[Opening Material to process section]

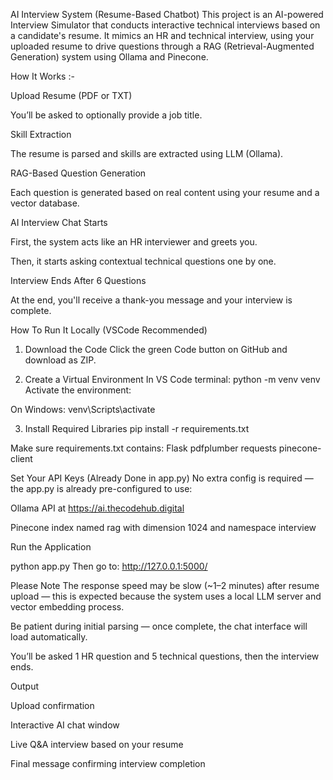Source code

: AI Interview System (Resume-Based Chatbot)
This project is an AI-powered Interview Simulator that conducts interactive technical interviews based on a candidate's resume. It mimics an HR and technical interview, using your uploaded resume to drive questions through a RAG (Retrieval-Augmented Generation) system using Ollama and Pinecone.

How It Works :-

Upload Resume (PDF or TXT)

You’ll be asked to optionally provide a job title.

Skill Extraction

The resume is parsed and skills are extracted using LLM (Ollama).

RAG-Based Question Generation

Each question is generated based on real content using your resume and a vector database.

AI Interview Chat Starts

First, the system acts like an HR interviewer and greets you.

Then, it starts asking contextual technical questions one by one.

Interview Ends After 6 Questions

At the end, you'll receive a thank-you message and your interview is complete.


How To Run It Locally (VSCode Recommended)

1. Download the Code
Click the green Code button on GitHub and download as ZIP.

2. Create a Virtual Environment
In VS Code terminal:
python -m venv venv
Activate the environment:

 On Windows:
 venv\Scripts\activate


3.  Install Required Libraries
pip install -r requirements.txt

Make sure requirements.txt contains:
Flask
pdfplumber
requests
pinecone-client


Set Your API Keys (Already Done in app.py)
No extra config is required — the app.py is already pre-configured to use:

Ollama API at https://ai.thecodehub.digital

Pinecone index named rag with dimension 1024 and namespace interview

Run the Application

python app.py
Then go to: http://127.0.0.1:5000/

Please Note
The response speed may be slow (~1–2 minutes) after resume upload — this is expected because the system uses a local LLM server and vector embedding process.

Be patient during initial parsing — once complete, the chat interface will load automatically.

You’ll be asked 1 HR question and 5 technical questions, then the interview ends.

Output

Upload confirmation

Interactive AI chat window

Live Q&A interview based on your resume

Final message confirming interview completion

[Closing Material to process section]

▸ **Exercise goal**
Your answer must be the lines above from the one containing "You’ll be asked to" to the one containing "RAG-Based Question Generation", both included, restated word for word.

▸ **Result**
You’ll be asked to optionally provide a job title.

Skill Extraction

The resume is parsed and skills are extracted using LLM (Ollama).

RAG-Based Question Generation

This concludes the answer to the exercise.